Messenger brought an egg matching game – students matched eggs from a macaw, amazon, budgie and cockatiel.   The students learned that all birds flock call – or call to groups of birds.  The classes practiced that by “calling” to each other.

Lewis taught us about the 3 R’s of NEAR: Rescue, Rehabilitate and Rehome pet parrots.  “Our big take away is that we need to help protect these beautiful birds so they can live free and in the wild,” said Milkins.
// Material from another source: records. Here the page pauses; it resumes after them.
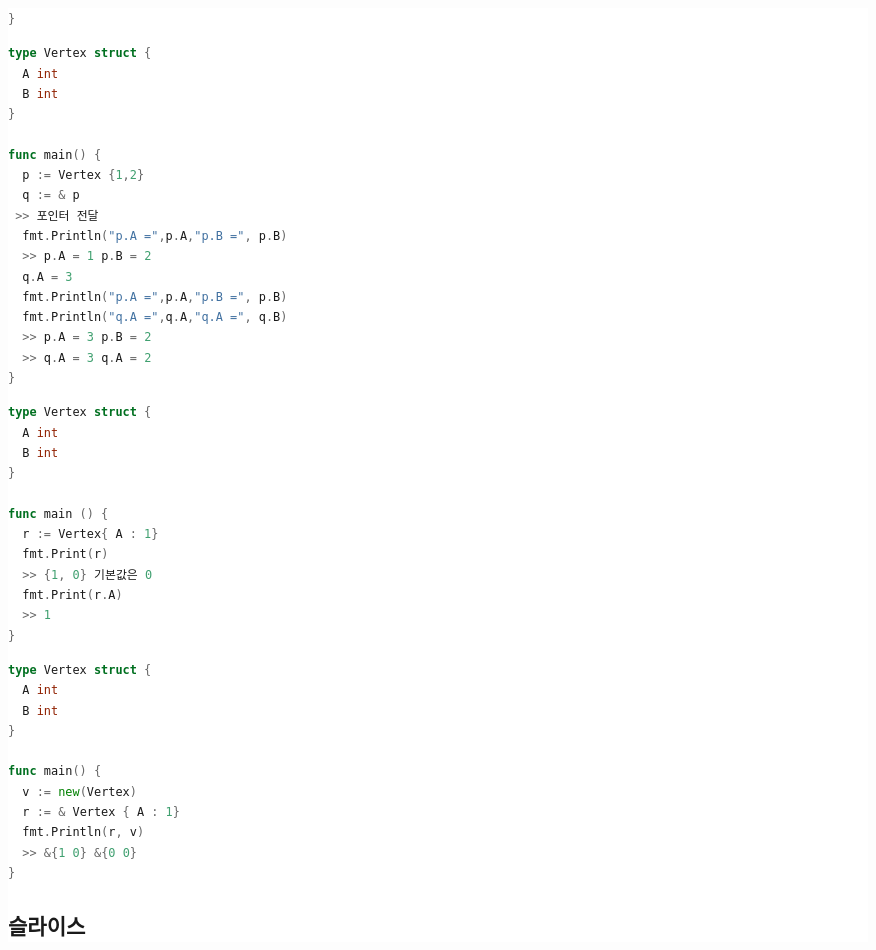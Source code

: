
```go
}
```

```go
type Vertex struct {
  A int
  B int
}

func main() {
  p := Vertex {1,2}
  q := & p
 >> 포인터 전달
  fmt.Println("p.A =",p.A,"p.B =", p.B)
  >> p.A = 1 p.B = 2
  q.A = 3
  fmt.Println("p.A =",p.A,"p.B =", p.B)
  fmt.Println("q.A =",q.A,"q.A =", q.B)
  >> p.A = 3 p.B = 2
  >> q.A = 3 q.A = 2
}
```

```go
type Vertex struct {
  A int
  B int
}

func main () {
  r := Vertex{ A : 1}
  fmt.Print(r)
  >> {1, 0} 기본값은 0
  fmt.Print(r.A)
  >> 1
}
```

```go
type Vertex struct {
  A int
  B int
}

func main() {
  v := new(Vertex)
  r := & Vertex { A : 1}
  fmt.Println(r, v)
  >> &{1 0} &{0 0}
}
```

## 슬라이스
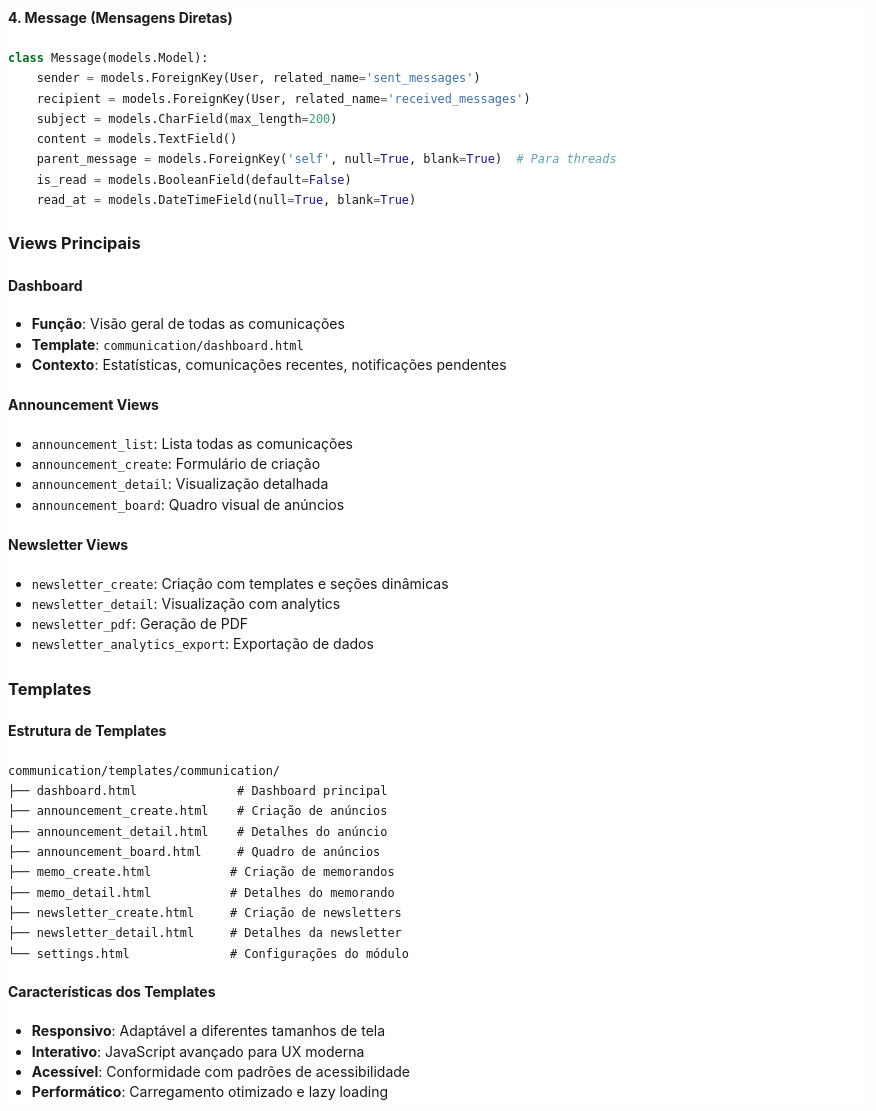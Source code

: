 #### 4. Message (Mensagens Diretas)
```python
class Message(models.Model):
    sender = models.ForeignKey(User, related_name='sent_messages')
    recipient = models.ForeignKey(User, related_name='received_messages')
    subject = models.CharField(max_length=200)
    content = models.TextField()
    parent_message = models.ForeignKey('self', null=True, blank=True)  # Para threads
    is_read = models.BooleanField(default=False)
    read_at = models.DateTimeField(null=True, blank=True)
```

### Views Principais

#### Dashboard
- **Função**: Visão geral de todas as comunicações
- **Template**: `communication/dashboard.html`
- **Contexto**: Estatísticas, comunicações recentes, notificações pendentes

#### Announcement Views
- `announcement_list`: Lista todas as comunicações
- `announcement_create`: Formulário de criação
- `announcement_detail`: Visualização detalhada
- `announcement_board`: Quadro visual de anúncios

#### Newsletter Views
- `newsletter_create`: Criação com templates e seções dinâmicas
- `newsletter_detail`: Visualização com analytics
- `newsletter_pdf`: Geração de PDF
- `newsletter_analytics_export`: Exportação de dados

### Templates

#### Estrutura de Templates
```
communication/templates/communication/
├── dashboard.html              # Dashboard principal
├── announcement_create.html    # Criação de anúncios
├── announcement_detail.html    # Detalhes do anúncio
├── announcement_board.html     # Quadro de anúncios
├── memo_create.html           # Criação de memorandos
├── memo_detail.html           # Detalhes do memorando
├── newsletter_create.html     # Criação de newsletters
├── newsletter_detail.html     # Detalhes da newsletter
└── settings.html              # Configurações do módulo
```

#### Características dos Templates
- **Responsivo**: Adaptável a diferentes tamanhos de tela
- **Interativo**: JavaScript avançado para UX moderna
- **Acessível**: Conformidade com padrões de acessibilidade
- **Performático**: Carregamento otimizado e lazy loading
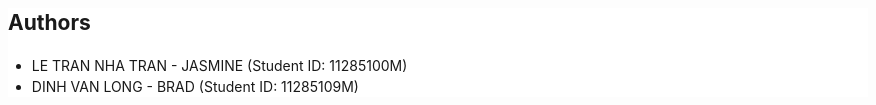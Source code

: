 ## Authors

*   LE TRAN NHA TRAN - JASMINE (Student ID: 11285100M)
*   DINH VAN LONG - BRAD (Student ID: 11285109M)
NEAR is a totally volunteer, registered 501(c)(3) parrot and exotic bird rescue located in East Greenbush, NY. NEAR began operations in October 2013 and currently receives between 150 and 200 parrots and exotic pet birds annually. NEAR is committed to providing the very best care and finding safe, loving and permanent homes for all the birds that come into the shelter. From the smallest finch to the largest macaw, every bird is special and deserves to be treated with respect, dignity and love. Aside from taking in surrenders from the general public, NEAR works with local and regional law enforcement as well as SPCA organizations to assist with abuse and neglect cases involving birds. There is no short-term solution to end the deluge of abused, neglected and otherwise unwanted birds. Only with education can we hope, in the long haul, to change the hearts and minds of people who don’t realize the harm they are doing to these precious animals.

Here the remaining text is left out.